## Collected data

——————

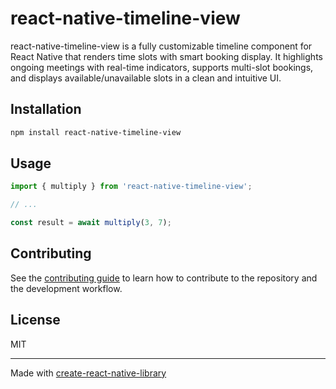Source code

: # react-native-timeline-view

react-native-timeline-view is a fully customizable timeline component for React Native that renders time slots with smart booking display. It highlights ongoing meetings with real-time indicators, supports multi-slot bookings, and displays available/unavailable slots in a clean and intuitive UI.

## Installation

```sh
npm install react-native-timeline-view
```

## Usage


```js
import { multiply } from 'react-native-timeline-view';

// ...

const result = await multiply(3, 7);
```


## Contributing

See the [contributing guide](CONTRIBUTING.md) to learn how to contribute to the repository and the development workflow.

## License

MIT

---

Made with [create-react-native-library](https://github.com/callstack/react-native-builder-bob)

——————

## Description of the task
Count the lines of the data that hold the string "with", and give that number as the entire reply.

## Answer to the problem
2